On the role of membrane active toxins in Bacillus anthracis pathogenesis

Anthrax is a disease that proceeds through discrete stages. While B. anthracis is considered an extracellular pathogen at later stages of disease, its brief intracellular phase during the establishment of anthrax is believed to be critical. Since the infectious lifecycle of B. anthracis transitions through professional phagocytes at the onset of infection, I hypothesized that B. anthracis utilizes membrane active toxins to disrupt the integrity of phagosomal membranes and permit the passage of the bacterium into the host cell cytosol.; Three genes were identified on the B. anthracis genome that encode phospholipases C (PLCs). Defined deletions of the PLC genes, both individually and in combination, were generated in the Sterne background resulting in the respective loss of their activities. Disruption of all three PLC genes was required for attenuation in a murine model of anthrax. This attenuation could be attributed to a growth deficiency within macrophages as a consequence of the PLC null strains' inefficient escape from phagosomal compartments.; Although the loss of PLC activity impedes the ability of B. anthracis to escape from vacuoles, the bacterium still possessed additional means to gain access to the cytosol. Vegetative bacilli were observed growing in association with the macrophages, albeit to a lesser extent, in the absence of all three PLCs implicating that additional factors are involved in the process of phagosomal escape. Two such factors were investigated; the anthrax lethal factor (LF) and the cholesterol dependent cytolysin anthrolysin O (ALO).
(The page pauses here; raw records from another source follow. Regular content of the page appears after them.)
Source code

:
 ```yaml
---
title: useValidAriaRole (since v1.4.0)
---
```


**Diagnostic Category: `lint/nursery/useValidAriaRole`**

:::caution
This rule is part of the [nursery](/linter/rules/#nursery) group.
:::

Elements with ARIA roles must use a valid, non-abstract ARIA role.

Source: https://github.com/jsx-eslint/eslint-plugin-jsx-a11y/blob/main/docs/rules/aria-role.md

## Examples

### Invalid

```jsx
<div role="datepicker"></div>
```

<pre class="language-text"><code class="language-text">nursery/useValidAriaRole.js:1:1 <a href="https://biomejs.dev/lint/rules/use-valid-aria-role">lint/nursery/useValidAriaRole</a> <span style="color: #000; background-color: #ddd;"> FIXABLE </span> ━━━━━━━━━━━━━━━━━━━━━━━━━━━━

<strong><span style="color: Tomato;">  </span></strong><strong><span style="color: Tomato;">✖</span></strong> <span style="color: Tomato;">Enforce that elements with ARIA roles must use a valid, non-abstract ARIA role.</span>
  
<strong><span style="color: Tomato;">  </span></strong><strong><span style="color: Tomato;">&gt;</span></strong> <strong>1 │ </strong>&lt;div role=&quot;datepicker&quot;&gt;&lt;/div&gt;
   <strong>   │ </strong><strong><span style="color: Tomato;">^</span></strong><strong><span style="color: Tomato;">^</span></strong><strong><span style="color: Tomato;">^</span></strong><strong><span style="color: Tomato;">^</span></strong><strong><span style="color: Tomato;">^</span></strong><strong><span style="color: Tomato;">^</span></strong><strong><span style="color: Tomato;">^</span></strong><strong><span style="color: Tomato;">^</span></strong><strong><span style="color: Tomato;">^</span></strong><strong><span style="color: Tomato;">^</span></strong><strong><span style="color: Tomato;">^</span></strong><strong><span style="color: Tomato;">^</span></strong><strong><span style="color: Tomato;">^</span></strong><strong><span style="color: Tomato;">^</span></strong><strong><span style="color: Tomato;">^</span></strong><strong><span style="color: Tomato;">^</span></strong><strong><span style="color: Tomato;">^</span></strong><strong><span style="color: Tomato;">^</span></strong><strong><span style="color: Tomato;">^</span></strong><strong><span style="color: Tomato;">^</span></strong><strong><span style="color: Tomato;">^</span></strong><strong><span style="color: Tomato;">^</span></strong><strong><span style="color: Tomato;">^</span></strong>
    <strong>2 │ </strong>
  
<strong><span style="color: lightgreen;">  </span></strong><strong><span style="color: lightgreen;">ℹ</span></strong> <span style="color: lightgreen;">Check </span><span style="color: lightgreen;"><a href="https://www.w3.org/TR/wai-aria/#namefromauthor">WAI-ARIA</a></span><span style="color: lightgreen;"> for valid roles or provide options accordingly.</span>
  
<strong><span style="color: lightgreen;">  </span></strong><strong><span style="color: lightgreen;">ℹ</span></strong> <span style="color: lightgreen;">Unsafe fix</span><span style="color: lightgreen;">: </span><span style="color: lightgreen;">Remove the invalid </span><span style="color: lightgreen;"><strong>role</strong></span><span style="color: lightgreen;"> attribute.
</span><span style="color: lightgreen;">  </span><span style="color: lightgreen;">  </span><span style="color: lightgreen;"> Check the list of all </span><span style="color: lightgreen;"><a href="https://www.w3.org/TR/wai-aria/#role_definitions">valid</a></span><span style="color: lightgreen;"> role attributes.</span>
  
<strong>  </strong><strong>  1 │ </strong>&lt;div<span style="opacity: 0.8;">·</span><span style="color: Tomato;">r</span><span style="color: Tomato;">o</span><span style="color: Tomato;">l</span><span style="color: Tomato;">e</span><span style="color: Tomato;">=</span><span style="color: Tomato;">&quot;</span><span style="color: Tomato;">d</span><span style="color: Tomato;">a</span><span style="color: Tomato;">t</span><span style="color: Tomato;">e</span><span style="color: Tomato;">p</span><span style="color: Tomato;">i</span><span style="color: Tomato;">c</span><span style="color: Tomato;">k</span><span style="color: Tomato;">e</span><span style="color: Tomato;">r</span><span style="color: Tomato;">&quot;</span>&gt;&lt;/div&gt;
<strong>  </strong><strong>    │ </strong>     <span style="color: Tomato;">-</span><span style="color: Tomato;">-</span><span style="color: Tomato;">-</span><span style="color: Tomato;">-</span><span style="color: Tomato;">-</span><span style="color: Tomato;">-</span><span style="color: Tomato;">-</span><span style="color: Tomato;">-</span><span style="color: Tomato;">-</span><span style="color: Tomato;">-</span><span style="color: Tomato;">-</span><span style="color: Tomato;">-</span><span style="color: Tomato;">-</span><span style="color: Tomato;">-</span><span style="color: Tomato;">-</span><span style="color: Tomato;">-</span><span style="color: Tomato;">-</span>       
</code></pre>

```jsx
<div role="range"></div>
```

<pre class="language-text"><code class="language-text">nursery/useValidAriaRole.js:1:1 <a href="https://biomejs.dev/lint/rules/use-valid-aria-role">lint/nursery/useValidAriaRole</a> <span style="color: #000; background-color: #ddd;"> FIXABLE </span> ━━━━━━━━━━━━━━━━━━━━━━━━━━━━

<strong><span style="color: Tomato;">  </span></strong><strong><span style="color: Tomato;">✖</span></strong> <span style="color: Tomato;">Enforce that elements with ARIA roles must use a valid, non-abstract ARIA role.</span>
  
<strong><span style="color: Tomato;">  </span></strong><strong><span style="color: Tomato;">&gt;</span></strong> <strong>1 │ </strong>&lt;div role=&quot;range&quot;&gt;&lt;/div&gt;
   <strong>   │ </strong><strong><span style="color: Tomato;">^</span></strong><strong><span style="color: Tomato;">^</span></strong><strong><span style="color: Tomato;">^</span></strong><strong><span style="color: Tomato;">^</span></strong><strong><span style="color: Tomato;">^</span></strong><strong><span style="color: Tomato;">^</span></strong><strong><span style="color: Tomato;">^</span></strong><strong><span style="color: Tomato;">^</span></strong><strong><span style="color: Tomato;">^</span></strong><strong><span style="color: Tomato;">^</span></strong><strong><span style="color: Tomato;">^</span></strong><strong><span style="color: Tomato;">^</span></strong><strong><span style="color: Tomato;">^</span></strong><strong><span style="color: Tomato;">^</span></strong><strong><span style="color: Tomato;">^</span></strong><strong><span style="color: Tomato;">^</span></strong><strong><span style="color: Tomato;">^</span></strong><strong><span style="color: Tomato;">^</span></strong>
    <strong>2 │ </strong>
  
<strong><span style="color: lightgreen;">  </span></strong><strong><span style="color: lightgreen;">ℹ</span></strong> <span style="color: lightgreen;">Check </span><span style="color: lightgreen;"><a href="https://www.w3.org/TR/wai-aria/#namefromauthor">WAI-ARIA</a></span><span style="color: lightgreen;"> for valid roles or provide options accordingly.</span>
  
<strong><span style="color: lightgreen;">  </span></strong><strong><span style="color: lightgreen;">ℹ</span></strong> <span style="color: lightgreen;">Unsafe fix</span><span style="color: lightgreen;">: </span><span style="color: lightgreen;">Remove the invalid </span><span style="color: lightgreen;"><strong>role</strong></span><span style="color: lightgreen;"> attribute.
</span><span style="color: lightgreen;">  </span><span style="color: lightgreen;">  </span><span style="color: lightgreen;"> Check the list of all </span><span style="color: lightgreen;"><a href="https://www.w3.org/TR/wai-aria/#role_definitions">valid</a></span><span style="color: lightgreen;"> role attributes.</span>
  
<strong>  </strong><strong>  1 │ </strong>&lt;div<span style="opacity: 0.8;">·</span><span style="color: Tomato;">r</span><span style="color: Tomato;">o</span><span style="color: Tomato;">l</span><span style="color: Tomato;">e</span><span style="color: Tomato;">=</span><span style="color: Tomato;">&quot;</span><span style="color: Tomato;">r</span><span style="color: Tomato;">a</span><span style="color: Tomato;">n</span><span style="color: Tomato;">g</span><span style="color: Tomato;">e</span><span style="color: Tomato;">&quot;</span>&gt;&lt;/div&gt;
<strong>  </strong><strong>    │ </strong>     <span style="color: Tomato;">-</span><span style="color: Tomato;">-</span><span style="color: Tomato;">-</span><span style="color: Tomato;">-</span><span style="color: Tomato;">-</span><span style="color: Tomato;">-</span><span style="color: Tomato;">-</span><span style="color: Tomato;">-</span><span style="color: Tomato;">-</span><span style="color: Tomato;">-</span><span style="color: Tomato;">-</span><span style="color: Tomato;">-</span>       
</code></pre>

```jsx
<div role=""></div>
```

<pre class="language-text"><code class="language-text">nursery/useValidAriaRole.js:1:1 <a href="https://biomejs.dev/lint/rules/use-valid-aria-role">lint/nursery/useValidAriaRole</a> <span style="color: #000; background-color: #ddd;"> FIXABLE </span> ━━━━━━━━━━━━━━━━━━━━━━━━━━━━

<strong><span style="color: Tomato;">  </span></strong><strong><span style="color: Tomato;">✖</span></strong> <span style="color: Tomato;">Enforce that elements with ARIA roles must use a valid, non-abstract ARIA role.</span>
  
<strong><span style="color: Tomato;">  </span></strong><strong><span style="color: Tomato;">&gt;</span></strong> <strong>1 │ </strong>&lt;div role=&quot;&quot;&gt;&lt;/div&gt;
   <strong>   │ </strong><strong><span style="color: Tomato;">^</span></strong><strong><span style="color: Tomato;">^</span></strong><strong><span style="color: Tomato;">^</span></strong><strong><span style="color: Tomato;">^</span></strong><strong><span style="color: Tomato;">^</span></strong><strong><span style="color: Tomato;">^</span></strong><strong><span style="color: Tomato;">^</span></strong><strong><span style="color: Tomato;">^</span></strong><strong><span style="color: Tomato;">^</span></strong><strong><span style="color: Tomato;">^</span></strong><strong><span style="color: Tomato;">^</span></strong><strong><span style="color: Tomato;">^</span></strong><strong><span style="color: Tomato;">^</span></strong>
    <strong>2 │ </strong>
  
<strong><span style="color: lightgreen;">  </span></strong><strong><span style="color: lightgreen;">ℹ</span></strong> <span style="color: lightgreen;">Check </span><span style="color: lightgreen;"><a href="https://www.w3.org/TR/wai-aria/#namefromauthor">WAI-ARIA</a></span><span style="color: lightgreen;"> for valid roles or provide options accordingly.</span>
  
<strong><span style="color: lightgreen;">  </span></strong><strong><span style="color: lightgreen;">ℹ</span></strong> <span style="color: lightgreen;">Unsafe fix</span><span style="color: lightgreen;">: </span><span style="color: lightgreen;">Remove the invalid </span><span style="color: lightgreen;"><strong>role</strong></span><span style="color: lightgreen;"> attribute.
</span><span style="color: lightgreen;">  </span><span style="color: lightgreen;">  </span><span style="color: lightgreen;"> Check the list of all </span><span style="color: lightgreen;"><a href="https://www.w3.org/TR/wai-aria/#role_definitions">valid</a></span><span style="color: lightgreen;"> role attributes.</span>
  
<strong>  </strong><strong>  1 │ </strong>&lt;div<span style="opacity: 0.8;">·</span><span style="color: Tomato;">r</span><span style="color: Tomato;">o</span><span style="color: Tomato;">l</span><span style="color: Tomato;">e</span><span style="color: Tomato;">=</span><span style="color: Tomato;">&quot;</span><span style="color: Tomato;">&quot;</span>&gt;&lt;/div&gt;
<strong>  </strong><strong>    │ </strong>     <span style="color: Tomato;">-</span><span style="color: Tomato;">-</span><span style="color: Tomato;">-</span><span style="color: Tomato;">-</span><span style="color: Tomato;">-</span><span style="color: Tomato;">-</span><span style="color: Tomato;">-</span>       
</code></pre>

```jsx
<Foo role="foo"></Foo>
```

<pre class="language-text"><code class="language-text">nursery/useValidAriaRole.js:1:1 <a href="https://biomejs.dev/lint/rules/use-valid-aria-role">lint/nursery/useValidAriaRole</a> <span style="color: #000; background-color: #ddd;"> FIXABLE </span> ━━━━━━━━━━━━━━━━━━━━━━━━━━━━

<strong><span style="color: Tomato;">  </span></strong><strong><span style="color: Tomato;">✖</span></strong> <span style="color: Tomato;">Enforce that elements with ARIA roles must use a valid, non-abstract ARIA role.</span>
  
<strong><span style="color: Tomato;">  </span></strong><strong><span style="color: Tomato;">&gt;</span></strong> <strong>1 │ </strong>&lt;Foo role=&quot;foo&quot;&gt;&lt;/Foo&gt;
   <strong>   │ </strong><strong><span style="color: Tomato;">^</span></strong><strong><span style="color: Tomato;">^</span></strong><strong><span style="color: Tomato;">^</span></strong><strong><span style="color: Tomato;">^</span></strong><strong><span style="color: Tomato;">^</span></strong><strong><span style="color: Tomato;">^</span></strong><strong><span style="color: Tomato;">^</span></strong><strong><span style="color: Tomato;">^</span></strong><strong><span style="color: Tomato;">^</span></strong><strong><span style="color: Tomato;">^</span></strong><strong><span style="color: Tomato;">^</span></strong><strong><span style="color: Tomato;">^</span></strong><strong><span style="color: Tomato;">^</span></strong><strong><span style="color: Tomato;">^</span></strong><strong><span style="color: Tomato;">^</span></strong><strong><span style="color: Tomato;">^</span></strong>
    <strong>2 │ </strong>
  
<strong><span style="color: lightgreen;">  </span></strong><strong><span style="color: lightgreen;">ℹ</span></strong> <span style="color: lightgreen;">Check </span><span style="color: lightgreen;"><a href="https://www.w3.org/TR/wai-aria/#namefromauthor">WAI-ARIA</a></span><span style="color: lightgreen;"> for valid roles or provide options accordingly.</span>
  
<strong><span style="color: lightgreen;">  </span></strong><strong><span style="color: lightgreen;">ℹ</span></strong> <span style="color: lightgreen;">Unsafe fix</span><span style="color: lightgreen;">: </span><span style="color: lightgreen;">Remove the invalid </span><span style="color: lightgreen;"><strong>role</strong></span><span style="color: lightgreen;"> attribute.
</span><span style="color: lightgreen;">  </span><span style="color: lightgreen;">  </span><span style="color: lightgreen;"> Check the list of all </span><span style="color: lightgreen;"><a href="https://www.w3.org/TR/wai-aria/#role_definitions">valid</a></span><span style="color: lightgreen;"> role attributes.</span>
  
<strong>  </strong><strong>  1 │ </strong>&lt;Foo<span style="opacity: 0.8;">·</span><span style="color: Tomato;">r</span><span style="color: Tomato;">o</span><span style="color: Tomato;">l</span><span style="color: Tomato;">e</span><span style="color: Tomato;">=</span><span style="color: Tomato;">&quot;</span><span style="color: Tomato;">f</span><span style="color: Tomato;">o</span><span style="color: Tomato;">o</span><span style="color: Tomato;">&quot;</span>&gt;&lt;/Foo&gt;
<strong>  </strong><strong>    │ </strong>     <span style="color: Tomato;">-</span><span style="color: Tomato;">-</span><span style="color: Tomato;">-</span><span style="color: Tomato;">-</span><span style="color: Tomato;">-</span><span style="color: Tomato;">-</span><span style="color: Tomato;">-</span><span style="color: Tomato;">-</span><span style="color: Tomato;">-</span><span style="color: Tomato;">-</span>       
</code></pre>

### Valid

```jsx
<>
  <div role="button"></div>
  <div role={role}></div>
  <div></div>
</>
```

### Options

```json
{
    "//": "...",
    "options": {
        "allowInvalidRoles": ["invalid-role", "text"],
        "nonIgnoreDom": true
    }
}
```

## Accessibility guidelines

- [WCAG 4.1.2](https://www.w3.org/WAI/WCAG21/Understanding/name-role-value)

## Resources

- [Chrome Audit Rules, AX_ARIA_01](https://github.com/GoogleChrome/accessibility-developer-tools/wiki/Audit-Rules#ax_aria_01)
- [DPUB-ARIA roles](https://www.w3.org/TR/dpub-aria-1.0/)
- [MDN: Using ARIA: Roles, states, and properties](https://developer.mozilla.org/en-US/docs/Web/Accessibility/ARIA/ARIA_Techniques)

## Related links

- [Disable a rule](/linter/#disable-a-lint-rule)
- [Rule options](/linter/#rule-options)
Combinatorial deletions of the ALO and LF genes with the PLCs demonstrated that ALO cooperates with the PLCs during both murine and macrophage challenges while LF has a distinct role from that of the PLCs in anthrax pathogenesis. Altogether the results presented in this dissertation demonstrate that B. anthracis utilizes four membrane active toxins to disrupt phagosomal membranes, thus permitting the passage of the bacterium into the host cell cytosol to ensure its survival during the early interactions with phagocytes. Identification of the toxins that mediate phagosomal escape is an important first step towards understanding how B. anthracis transitions from an intracellular to extracellular pathogen.